▶ _REQUIRED WORK_: Report all lines below with the word "average".

------------------------

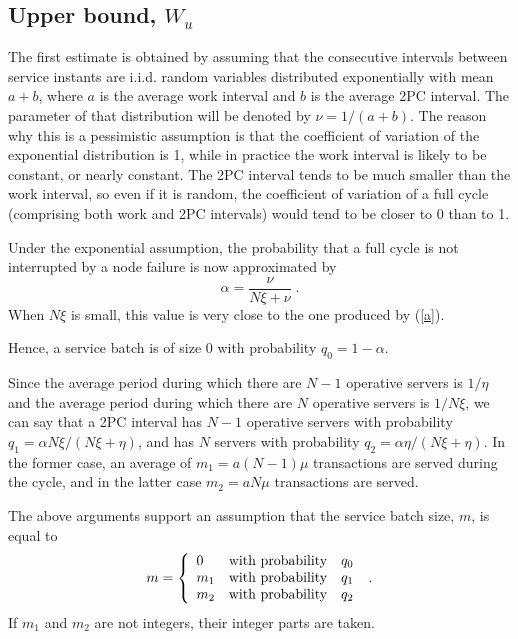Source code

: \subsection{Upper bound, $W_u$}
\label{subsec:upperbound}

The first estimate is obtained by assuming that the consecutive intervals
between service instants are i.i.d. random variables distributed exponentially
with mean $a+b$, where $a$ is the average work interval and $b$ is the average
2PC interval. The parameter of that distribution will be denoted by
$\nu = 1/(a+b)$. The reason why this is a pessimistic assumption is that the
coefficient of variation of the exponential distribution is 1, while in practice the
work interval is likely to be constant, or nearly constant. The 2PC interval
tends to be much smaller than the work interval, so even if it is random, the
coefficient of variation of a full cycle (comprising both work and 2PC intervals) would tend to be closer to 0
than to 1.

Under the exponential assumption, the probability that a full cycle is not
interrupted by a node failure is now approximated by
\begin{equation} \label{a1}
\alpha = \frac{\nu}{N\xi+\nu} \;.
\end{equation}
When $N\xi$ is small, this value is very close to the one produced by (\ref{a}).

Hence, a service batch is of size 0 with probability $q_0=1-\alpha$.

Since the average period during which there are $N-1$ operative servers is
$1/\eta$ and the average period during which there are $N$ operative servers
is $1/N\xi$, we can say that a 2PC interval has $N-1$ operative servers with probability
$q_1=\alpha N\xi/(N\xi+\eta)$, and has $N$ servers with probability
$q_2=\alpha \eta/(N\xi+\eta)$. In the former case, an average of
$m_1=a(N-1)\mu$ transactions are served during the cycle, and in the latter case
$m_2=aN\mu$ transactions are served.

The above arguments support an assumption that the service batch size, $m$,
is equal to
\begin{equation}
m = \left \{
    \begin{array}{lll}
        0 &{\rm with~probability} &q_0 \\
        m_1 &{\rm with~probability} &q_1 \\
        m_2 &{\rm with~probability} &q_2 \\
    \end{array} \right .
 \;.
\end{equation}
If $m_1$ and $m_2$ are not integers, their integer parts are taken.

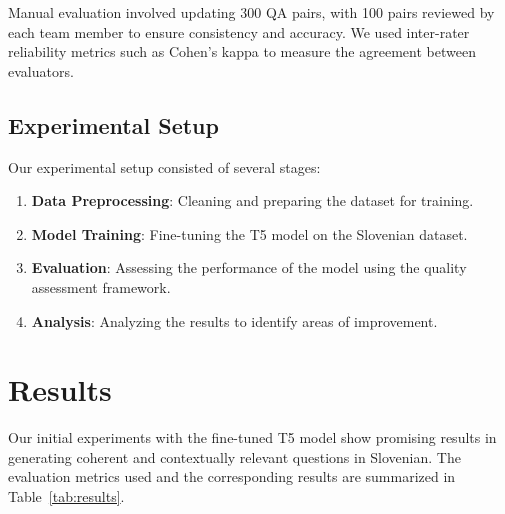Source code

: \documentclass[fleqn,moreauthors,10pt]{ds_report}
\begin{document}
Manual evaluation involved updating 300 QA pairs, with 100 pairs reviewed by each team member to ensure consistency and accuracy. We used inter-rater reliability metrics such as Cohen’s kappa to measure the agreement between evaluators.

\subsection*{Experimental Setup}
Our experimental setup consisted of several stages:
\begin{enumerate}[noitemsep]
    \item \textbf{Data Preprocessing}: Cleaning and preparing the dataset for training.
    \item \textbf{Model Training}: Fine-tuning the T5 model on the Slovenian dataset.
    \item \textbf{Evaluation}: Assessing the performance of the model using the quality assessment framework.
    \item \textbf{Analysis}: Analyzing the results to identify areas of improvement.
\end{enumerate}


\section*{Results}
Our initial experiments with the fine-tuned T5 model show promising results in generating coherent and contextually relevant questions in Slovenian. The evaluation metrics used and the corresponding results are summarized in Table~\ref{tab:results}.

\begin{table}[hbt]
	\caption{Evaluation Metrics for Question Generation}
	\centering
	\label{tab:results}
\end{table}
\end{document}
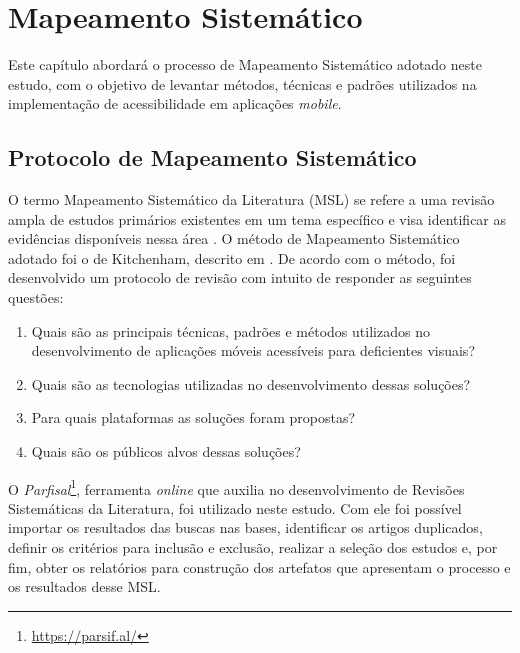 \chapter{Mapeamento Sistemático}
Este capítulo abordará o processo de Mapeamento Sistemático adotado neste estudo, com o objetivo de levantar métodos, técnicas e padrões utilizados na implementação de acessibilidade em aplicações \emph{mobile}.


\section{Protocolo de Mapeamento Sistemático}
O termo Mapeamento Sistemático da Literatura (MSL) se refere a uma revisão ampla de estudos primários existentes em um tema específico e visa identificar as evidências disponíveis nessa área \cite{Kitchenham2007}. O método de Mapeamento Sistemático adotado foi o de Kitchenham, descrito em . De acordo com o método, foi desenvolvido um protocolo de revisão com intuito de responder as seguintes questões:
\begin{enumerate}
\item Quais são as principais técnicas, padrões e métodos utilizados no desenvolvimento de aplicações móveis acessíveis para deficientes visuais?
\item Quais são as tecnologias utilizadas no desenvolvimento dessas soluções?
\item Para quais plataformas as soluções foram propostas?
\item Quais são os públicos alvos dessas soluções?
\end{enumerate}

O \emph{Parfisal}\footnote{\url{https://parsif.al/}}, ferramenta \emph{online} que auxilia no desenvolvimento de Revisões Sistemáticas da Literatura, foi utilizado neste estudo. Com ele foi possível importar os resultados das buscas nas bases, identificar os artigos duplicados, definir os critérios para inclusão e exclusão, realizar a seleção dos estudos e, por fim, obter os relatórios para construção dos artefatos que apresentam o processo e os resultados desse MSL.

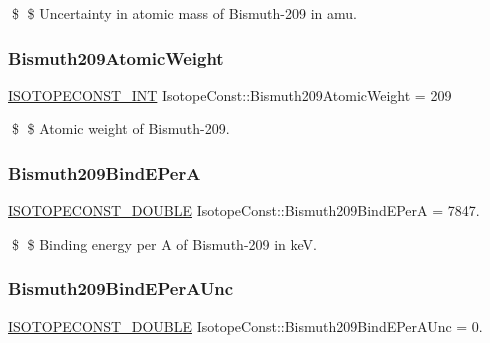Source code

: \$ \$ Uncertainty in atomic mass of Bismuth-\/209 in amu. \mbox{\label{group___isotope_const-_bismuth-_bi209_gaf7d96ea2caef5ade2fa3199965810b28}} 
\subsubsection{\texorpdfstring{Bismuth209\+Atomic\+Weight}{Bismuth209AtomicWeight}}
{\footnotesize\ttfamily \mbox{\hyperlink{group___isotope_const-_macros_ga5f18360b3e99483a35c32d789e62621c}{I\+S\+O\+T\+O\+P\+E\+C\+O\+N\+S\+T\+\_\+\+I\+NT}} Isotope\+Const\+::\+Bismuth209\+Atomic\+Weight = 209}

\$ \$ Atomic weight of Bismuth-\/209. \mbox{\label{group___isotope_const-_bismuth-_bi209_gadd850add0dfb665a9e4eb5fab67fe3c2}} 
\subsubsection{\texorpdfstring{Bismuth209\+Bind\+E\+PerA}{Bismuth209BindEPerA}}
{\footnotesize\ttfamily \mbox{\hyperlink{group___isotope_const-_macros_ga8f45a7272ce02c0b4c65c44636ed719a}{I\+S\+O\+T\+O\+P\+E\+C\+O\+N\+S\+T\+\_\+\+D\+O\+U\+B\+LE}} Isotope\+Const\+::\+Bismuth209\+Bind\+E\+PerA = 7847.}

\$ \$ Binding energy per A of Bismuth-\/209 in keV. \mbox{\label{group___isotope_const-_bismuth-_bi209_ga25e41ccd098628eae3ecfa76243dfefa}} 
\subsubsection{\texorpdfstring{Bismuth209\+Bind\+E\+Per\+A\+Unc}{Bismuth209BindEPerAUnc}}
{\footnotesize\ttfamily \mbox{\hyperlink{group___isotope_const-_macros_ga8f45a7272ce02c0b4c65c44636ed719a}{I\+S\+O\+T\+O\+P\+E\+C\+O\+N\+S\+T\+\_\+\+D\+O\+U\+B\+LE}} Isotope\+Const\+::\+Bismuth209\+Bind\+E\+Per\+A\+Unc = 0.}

------------------------

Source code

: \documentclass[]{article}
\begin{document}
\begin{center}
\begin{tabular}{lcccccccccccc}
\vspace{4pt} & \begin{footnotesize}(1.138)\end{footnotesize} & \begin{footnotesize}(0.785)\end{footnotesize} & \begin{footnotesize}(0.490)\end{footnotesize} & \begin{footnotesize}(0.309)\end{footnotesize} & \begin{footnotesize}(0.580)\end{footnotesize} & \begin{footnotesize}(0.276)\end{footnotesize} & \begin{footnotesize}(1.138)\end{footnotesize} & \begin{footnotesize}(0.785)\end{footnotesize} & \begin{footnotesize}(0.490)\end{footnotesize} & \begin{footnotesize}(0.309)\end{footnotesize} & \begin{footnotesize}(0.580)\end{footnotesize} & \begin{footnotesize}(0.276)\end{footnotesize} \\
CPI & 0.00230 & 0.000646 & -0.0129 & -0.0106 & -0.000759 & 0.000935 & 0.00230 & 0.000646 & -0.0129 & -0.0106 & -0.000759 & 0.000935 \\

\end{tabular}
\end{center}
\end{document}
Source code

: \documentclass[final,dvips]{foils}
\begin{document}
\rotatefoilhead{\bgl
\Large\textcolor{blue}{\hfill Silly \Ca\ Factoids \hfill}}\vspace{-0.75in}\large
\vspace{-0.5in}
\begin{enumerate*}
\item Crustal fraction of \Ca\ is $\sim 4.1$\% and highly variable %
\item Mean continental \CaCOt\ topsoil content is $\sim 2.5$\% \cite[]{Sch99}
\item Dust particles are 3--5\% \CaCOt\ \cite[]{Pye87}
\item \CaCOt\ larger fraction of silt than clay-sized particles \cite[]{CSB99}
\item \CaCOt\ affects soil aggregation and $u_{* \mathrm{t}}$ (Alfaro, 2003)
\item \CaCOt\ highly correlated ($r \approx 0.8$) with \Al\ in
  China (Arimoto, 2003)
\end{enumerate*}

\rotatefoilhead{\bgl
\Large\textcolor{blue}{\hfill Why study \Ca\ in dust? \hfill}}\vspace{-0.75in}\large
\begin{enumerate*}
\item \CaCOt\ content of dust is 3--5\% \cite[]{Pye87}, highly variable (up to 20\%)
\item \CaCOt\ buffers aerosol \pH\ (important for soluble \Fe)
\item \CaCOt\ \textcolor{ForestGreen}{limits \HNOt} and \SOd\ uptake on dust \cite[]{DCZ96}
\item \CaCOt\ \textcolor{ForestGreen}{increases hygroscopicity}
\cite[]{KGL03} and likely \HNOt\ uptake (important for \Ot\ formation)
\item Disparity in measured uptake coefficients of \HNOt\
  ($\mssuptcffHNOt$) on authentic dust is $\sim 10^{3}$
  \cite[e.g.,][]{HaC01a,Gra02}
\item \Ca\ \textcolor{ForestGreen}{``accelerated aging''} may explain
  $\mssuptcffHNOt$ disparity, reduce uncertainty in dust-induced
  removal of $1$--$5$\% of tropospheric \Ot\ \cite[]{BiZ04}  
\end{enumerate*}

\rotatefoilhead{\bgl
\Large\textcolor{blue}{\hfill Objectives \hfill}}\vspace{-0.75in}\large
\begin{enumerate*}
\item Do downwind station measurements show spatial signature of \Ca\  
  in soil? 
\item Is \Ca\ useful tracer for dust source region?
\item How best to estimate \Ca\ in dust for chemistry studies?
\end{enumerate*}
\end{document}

------------------------

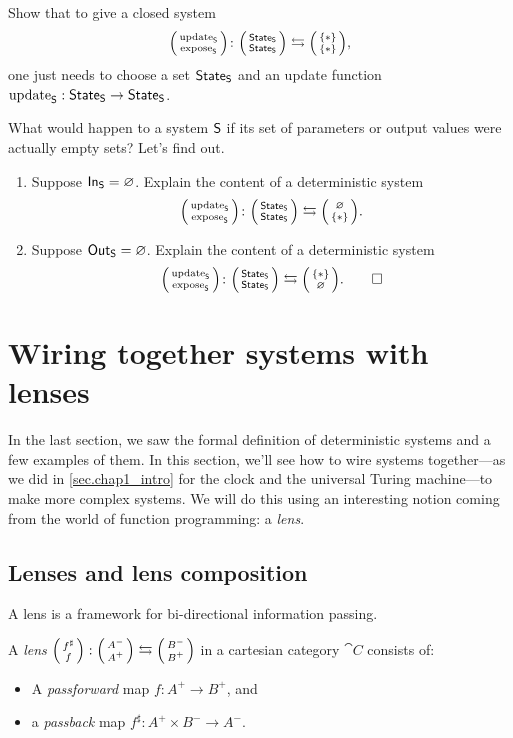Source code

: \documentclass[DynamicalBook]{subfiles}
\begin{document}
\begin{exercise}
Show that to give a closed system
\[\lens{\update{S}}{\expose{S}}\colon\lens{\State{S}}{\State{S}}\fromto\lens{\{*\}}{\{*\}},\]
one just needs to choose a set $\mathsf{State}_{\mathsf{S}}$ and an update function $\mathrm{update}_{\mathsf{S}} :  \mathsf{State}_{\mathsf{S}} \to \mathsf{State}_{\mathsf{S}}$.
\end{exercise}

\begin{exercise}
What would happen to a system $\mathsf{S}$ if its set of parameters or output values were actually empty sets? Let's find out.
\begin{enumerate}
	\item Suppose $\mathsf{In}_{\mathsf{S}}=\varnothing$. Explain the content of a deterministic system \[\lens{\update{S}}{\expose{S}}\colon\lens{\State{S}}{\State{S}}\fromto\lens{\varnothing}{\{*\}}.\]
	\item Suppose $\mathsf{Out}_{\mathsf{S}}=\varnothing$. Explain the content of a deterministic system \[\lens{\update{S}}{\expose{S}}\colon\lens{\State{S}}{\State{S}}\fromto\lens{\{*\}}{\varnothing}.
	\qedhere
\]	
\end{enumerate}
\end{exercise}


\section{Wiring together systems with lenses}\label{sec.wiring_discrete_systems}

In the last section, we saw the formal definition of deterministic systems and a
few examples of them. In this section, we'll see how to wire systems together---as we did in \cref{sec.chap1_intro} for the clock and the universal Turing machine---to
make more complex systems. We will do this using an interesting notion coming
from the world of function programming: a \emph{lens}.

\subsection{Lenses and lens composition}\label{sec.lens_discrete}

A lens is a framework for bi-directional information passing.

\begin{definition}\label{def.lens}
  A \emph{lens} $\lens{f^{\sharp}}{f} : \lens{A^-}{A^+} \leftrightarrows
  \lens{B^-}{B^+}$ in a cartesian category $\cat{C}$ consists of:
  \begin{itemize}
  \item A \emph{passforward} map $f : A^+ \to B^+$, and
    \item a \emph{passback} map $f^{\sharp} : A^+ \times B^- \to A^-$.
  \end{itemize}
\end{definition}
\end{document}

------------------------

▶ _EXERCISE RESULT_:
with mean $a+b$, where $a$ is the average work interval and $b$ is the average
Since the average period during which there are $N-1$ operative servers is
$1/\eta$ and the average period during which there are $N$ operative servers
$q_2=\alpha \eta/(N\xi+\eta)$. In the former case, an average of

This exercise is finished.